### WHAT IS REQUIRED
Reproduce the full listing without a single change.
DATA IN THIS EXERCISE START
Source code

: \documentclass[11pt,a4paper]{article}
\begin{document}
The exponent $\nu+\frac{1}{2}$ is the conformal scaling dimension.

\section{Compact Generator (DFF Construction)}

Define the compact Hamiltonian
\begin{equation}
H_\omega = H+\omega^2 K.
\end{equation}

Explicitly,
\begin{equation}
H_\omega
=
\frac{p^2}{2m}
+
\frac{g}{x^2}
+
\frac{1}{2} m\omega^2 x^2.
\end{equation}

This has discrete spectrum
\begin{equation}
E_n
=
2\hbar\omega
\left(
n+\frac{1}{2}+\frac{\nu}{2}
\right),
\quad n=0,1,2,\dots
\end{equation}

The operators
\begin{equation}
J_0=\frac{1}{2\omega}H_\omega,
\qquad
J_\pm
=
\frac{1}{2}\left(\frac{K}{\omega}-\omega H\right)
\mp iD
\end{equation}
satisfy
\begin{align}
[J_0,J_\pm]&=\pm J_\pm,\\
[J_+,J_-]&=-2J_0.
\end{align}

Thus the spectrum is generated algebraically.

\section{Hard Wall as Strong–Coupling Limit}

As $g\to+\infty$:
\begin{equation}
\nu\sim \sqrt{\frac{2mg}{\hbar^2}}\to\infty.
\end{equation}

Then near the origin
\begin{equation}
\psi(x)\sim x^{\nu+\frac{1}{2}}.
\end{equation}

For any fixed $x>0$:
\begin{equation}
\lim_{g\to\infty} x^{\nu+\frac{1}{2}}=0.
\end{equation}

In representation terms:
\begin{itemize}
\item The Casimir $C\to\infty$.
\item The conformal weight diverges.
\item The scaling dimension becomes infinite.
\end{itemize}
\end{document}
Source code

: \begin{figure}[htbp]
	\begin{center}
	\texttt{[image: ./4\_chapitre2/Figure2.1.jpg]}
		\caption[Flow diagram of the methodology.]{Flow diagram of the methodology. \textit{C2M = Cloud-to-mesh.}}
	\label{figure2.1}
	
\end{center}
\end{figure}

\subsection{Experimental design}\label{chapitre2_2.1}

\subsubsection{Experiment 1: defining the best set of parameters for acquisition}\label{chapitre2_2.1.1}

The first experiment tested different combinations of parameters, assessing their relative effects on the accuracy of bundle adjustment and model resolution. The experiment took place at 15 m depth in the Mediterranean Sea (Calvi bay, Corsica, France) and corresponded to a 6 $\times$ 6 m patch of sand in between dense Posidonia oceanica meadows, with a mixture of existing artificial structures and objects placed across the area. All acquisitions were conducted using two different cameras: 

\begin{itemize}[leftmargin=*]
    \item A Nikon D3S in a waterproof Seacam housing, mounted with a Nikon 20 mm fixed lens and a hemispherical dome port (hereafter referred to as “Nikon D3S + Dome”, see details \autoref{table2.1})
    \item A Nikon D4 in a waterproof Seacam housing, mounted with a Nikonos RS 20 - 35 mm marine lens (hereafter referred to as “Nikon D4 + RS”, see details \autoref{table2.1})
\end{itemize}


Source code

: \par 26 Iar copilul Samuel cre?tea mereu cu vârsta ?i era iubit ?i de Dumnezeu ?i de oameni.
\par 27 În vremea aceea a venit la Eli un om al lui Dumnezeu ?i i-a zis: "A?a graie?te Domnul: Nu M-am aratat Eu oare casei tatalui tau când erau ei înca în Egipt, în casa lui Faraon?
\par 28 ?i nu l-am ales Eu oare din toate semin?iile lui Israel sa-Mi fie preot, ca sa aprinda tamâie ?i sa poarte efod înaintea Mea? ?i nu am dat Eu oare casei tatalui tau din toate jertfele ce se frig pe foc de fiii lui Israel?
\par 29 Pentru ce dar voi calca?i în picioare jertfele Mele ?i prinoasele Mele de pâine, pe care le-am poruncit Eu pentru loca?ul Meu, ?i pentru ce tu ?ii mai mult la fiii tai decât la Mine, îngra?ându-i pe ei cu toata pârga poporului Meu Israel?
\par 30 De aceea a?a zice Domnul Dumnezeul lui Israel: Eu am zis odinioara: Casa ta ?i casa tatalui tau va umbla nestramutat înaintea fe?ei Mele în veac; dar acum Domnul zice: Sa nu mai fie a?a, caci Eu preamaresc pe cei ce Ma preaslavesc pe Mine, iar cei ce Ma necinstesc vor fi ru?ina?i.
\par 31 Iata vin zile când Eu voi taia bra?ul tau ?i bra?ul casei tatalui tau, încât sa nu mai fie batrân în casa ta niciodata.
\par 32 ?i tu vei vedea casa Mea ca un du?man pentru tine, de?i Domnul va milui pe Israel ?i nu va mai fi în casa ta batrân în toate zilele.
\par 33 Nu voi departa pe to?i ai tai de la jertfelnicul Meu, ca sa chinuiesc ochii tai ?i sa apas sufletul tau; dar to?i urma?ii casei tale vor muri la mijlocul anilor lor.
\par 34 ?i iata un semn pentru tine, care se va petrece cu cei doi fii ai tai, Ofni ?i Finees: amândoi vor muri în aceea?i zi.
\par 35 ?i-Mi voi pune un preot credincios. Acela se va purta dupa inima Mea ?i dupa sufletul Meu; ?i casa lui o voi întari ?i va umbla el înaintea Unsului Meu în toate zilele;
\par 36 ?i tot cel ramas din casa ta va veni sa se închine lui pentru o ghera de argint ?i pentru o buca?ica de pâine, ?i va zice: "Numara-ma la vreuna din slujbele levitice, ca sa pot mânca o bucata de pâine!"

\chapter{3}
DATA IN THIS EXERCISE END
### TASK SOLUTION
Source code

: \documentclass[11pt,a4paper]{article}
\begin{document}
The exponent $\nu+\frac{1}{2}$ is the conformal scaling dimension.

\section{Compact Generator (DFF Construction)}

Define the compact Hamiltonian
\begin{equation}
H_\omega = H+\omega^2 K.
\end{equation}

Explicitly,
\begin{equation}
H_\omega
=
\frac{p^2}{2m}
+
\frac{g}{x^2}
+
\frac{1}{2} m\omega^2 x^2.
\end{equation}

This has discrete spectrum
\begin{equation}
E_n
=
2\hbar\omega
\left(
n+\frac{1}{2}+\frac{\nu}{2}
\right),
\quad n=0,1,2,\dots
\end{equation}

The operators
\begin{equation}
J_0=\frac{1}{2\omega}H_\omega,
\qquad
J_\pm
=
\frac{1}{2}\left(\frac{K}{\omega}-\omega H\right)
\mp iD
\end{equation}
satisfy
\begin{align}
[J_0,J_\pm]&=\pm J_\pm,\\
[J_+,J_-]&=-2J_0.
\end{align}

Thus the spectrum is generated algebraically.

\section{Hard Wall as Strong–Coupling Limit}

As $g\to+\infty$:
\begin{equation}
\nu\sim \sqrt{\frac{2mg}{\hbar^2}}\to\infty.
\end{equation}

Then near the origin
\begin{equation}
\psi(x)\sim x^{\nu+\frac{1}{2}}.
\end{equation}

For any fixed $x>0$:
\begin{equation}
\lim_{g\to\infty} x^{\nu+\frac{1}{2}}=0.
\end{equation}

In representation terms:
\begin{itemize}
\item The Casimir $C\to\infty$.
\item The conformal weight diverges.
\item The scaling dimension becomes infinite.
\end{itemize}
\end{document}
Source code

: \begin{figure}[htbp]
	\begin{center}
	\texttt{[image: ./4\_chapitre2/Figure2.1.jpg]}
		\caption[Flow diagram of the methodology.]{Flow diagram of the methodology. \textit{C2M = Cloud-to-mesh.}}
	\label{figure2.1}
	
\end{center}
\end{figure}

\subsection{Experimental design}\label{chapitre2_2.1}

\subsubsection{Experiment 1: defining the best set of parameters for acquisition}\label{chapitre2_2.1.1}

The first experiment tested different combinations of parameters, assessing their relative effects on the accuracy of bundle adjustment and model resolution. The experiment took place at 15 m depth in the Mediterranean Sea (Calvi bay, Corsica, France) and corresponded to a 6 $\times$ 6 m patch of sand in between dense Posidonia oceanica meadows, with a mixture of existing artificial structures and objects placed across the area. All acquisitions were conducted using two different cameras: 

\begin{itemize}[leftmargin=*]
    \item A Nikon D3S in a waterproof Seacam housing, mounted with a Nikon 20 mm fixed lens and a hemispherical dome port (hereafter referred to as “Nikon D3S + Dome”, see details \autoref{table2.1})
    \item A Nikon D4 in a waterproof Seacam housing, mounted with a Nikonos RS 20 - 35 mm marine lens (hereafter referred to as “Nikon D4 + RS”, see details \autoref{table2.1})
\end{itemize}


Source code

: \par 26 Iar copilul Samuel cre?tea mereu cu vârsta ?i era iubit ?i de Dumnezeu ?i de oameni.
\par 27 În vremea aceea a venit la Eli un om al lui Dumnezeu ?i i-a zis: "A?a graie?te Domnul: Nu M-am aratat Eu oare casei tatalui tau când erau ei înca în Egipt, în casa lui Faraon?
\par 28 ?i nu l-am ales Eu oare din toate semin?iile lui Israel sa-Mi fie preot, ca sa aprinda tamâie ?i sa poarte efod înaintea Mea? ?i nu am dat Eu oare casei tatalui tau din toate jertfele ce se frig pe foc de fiii lui Israel?
\par 29 Pentru ce dar voi calca?i în picioare jertfele Mele ?i prinoasele Mele de pâine, pe care le-am poruncit Eu pentru loca?ul Meu, ?i pentru ce tu ?ii mai mult la fiii tai decât la Mine, îngra?ându-i pe ei cu toata pârga poporului Meu Israel?
\par 30 De aceea a?a zice Domnul Dumnezeul lui Israel: Eu am zis odinioara: Casa ta ?i casa tatalui tau va umbla nestramutat înaintea fe?ei Mele în veac; dar acum Domnul zice: Sa nu mai fie a?a, caci Eu preamaresc pe cei ce Ma preaslavesc pe Mine, iar cei ce Ma necinstesc vor fi ru?ina?i.
\par 31 Iata vin zile când Eu voi taia bra?ul tau ?i bra?ul casei tatalui tau, încât sa nu mai fie batrân în casa ta niciodata.
\par 32 ?i tu vei vedea casa Mea ca un du?man pentru tine, de?i Domnul va milui pe Israel ?i nu va mai fi în casa ta batrân în toate zilele.
\par 33 Nu voi departa pe to?i ai tai de la jertfelnicul Meu, ca sa chinuiesc ochii tai ?i sa apas sufletul tau; dar to?i urma?ii casei tale vor muri la mijlocul anilor lor.
\par 34 ?i iata un semn pentru tine, care se va petrece cu cei doi fii ai tai, Ofni ?i Finees: amândoi vor muri în aceea?i zi.
\par 35 ?i-Mi voi pune un preot credincios. Acela se va purta dupa inima Mea ?i dupa sufletul Meu; ?i casa lui o voi întari ?i va umbla el înaintea Unsului Meu în toate zilele;
\par 36 ?i tot cel ramas din casa ta va veni sa se închine lui pentru o ghera de argint ?i pentru o buca?ica de pâine, ?i va zice: "Numara-ma la vreuna din slujbele levitice, ca sa pot mânca o bucata de pâine!"

\chapter{3}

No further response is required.